The typical workload of my PVR includes writing files of a few gigabytes
in size over the duration of a few hours (roughly 1-2mb/s video
recording), plus transcoding processes that read previously recorded shows
and re-encode them to mpeg4, which is a slow (non-realtime) process and
usually involves writing around 200-300kb/s.
At any one point in time, I have a maximum of two video recording streams
and two transcoding processes (plus up to 5 readers).
When I run xfs_fsr, I get very high extent counts:
extents before:1903 after:1 DONE ino=537176316
(this was a one-hour show, longer shows easily reach 3000-5000 extents).

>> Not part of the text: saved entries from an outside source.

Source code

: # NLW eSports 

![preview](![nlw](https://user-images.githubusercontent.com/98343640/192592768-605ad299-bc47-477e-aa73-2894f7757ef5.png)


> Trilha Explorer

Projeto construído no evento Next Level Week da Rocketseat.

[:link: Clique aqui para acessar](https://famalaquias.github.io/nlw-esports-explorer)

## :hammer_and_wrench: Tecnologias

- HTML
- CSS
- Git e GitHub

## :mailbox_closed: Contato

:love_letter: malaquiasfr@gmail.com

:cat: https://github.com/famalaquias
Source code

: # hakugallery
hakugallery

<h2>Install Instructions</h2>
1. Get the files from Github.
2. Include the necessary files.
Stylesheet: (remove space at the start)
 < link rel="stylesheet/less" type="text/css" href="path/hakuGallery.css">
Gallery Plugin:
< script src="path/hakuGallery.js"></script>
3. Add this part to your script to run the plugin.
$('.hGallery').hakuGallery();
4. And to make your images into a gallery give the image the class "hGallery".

This looks very high, compared to ext3 which I previously used (I used a
simple tool that analyzed the block numbers returned by the fibmap ioctl),
where I usually had less than 200 "holes" per gigabyte, many of which were
caused by ext2's layout itself).
I/O speed also seems to be affected: while I can read&write defragmented
files with near disk speed (~30MB/s), I am unable to read newly recorded
or transcoded streams with more than about 8mb/s (However, this was on a
live system, so it's hard to measure actual throughput).
I am using the XFS that came with the (unpatched) 2.6.11 kernel; the disk
is a 160GB disk that is _only_ being used for these recordings, which are
all stored in the same directory. The disk had always 50GB or more of free
space, and the initial contents were simply untar'ed, so there shouldn't
be much fragmentation onm the actual disk.
Is this behaviour to be expected (and my usage pattern is simply bad for
XFS), or can this behaviour somehow be tuned, or am I doing sth. wrong?
Running xfs_fsr is possible in my setup (there is usually a time where no
recordings take place, although this is not deterministic, and running
xfs_fsr during recordings might introduce a too-high load), but most of
the files get created/deleted in less than 24 hours, so when xfs_fsr runs
it's already a bit late.
Thanks a lot for any insights, and thanks a lot for bringing XFS to linux!